Marmara Üniversitesi Akademik Yılı Açılışı - Son Dakika
Güncel

Marmara Üniversitesi Akademik Yılı Açılışı

Marmara Üniversitesi Akademik Yılı Açılışı

Cumhurbaşkanı Erdoğan: (4) "Bütün bu olanlar karşısında bakıyorsunuz bir siyasi partinin başı 'Ben sokağa çıkın dedim ama şiddete başvurun demedim' diyor.

13.10.2014 15:09
Twitter'da Paylaş Facebook'da Paylaş WhatsApp'da Paylaş

Cumhurbaşkanı Recep Tayyip Erdoğan, "Bütün bu olanlar karşısında bakıyorsunuz bir siyasi partinin başı 'Ben sokağa çıkın dedim ama şiddete başvurun demedim' diyor. Yani şecaat arz ederken sirkatini söylüyor. Ne demek sokağa çıkın? Bir defa bu ifaden dahi suç.
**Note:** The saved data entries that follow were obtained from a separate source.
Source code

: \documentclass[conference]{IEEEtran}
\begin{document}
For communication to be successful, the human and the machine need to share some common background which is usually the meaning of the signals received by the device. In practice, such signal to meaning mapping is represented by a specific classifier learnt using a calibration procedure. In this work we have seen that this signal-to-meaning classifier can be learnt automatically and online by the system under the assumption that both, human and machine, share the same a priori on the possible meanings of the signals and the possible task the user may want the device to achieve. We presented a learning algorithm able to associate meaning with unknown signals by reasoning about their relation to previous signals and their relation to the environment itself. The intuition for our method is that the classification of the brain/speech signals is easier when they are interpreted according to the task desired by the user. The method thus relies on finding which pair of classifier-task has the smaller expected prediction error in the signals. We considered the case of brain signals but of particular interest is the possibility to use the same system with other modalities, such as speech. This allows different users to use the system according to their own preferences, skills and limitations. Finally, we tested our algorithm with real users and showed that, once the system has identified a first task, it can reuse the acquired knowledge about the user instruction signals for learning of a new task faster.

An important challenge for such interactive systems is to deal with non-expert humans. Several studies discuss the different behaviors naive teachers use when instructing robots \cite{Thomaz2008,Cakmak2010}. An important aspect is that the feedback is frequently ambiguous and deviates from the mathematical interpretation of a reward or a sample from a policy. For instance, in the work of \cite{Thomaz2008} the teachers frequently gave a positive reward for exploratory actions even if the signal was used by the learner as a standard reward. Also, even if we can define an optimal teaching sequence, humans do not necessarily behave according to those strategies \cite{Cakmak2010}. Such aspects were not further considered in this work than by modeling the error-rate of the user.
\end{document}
Böyle bir çağrı yapamazsın. Bu kamu düzenin bozmaya yönelik çağrıdır. Böyle bir sakat yaklaşım olabilir mi? Bunlara yönelik bizim gerek askerimiz gerek polisimiz gerekse bunlarla ilgili cezai müeyyidelerin caydırıcı olabilecek bir şekilde tekrar gözden geçirilmesi gerekir" dedi.
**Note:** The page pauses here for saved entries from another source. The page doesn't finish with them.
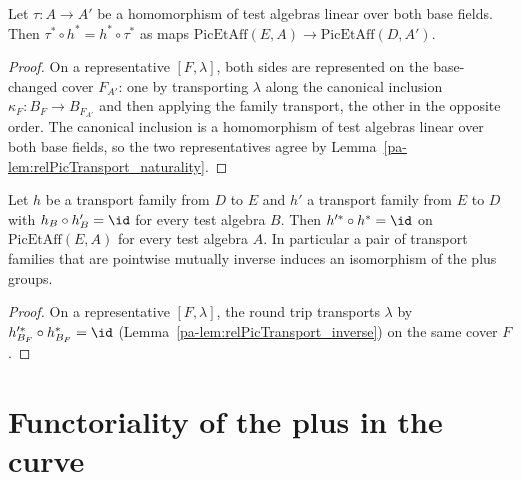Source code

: \begin{theorem}
  \label{pa-thm:PicEtAffTransport_map}
  \leanok

  Let \(\tau \colon A \to A'\) be a homomorphism of test algebras linear over both base
  fields. Then \(\tau^{*} \circ h^{*} = h^{*} \circ \tau^{*}\) as maps
  \(\mathrm{PicEtAff}(E, A) \to \mathrm{PicEtAff}(D, A')\).
\end{theorem}
\begin{proof}
  \leanok
  On a representative \([F, \lambda]\), both sides are represented on the base-changed
  cover \(F_{A'}\): one by transporting \(\lambda\) along the canonical inclusion
  \(\kappa_F \colon B_F \to B_{F_{A'}}\) and then applying the family transport, the other
  in the opposite order. The canonical inclusion is a homomorphism of test algebras linear
  over both base fields, so the two representatives agree by
  Lemma~\ref{pa-lem:relPicTransport_naturality}.
\end{proof}

\begin{theorem}
  \label{pa-thm:PicEtAffTransport_inverse}
  \leanok

  Let \(h\) be a transport family from \(D\) to \(E\) and \(h'\) a transport family from
  \(E\) to \(D\) with \(h_B \circ h'_B = \id\) for every test algebra \(B\). Then
  \(h'^{*} \circ h^{*} = \id\) on \(\mathrm{PicEtAff}(E, A)\) for every test algebra
  \(A\). In particular a pair of transport families that are pointwise mutually inverse
  induces an isomorphism of the plus groups.
\end{theorem}
\begin{proof}
  \leanok
  On a representative \([F, \lambda]\), the round trip transports \(\lambda\) by
  \(h'^{*}_{B_F} \circ h_{B_F}^{*} = \id\) (Lemma~\ref{pa-lem:relPicTransport_inverse}) on the
  same cover \(F\).
\end{proof}

\section{Functoriality of the plus in the curve}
Erdoğan, Marmara Üniversitesinin Haydarpaşa Yerleşkesi'nde düzenlenen akademik yıl açılışı töreninde yaptığı konuşmada, kendilerinin ubudiyet, uluhiyet anlayışında ne olduğunu anlatmak zorunda olduklarını, inançların, değerlerinde Allah'tan başka kimseye kulluk olmadığını söyledi.

"Şiiye, Sünniye, Nusayriye, Süryani, Ezidi, Rum, Ermeni, Dürzi ulaşabildiğimiz herkese bu büyük oyunu, kumpası anlatmak zorundayız. Kalkıp da bir dini önder Suriye'de 250 bin kişi öldürülüyor ve kendisine '250 bin kişi öldürüldü efendim. Bunu karşısında siz niye bir tavır koymuyorsunuz' diye sorduğumda bana verdiği cevap ne biliyor musunuz? 'İsrail'e karşı ayakta duran tek kişi Esed'dir' diyor" ifadelerini kullanan Erdoğan, orada öldürülenlerin İsrail kendilerine saldırdığı zaman dik durduğunu, Esed'in İsrail'e karşı bir tane kurşunu olmadığını kaydetti.

Erdoğan, "250 bin insanı konvansiyonel silahlarla öldürüyor. Siz hala bunlara destek veriyorsunuz. Hala bunlara silah, para gönderiyorsunuz. Şimdi söylüyorum böyle bir dini önder olabilir mi? Sıkıntı burada. Sorgulamamız lazım. Halkların, akademisyenlerimizin sorgulaması lazım. Efendim o makamda. Hangi makamda olursa olsun. Herkes yerini, konumunu bilecek. Bütün mesele o sorgulamayı yapabilmemiz" dedi.

"Otuz yıldır Türkiye'ye yönelik bir terör tehdidi var. Bunu görüyorsunuz. 30 yıl sonra baktığımızda Allah aşkına kim kazandı? Kürt kazanmadı, tam tersine çok ağır kayıp verdi. Türk kazanmadı, büyük acılar çekti. Türkiye, Irak, Suriye kazanmadı. Ama bu 30 yıllık terör meselesinden çok büyük kazanç sağlayanlar çıkmadı mı? Çıktı. Silah tüccarları, kan tüccarları, petrol tacirleri kazandılar" diyen Erdoğan, 100 yıl bu sorunların tohumlarını gelip bu topraklara ekenlerin, bölgeyi çatışma teorisi üzerine inşa edenlerin, şekillendirenlerin, her çatışmada, her gencin toprağa düşmesinde, kanın toprağa akmasında kazandığını vurguladı.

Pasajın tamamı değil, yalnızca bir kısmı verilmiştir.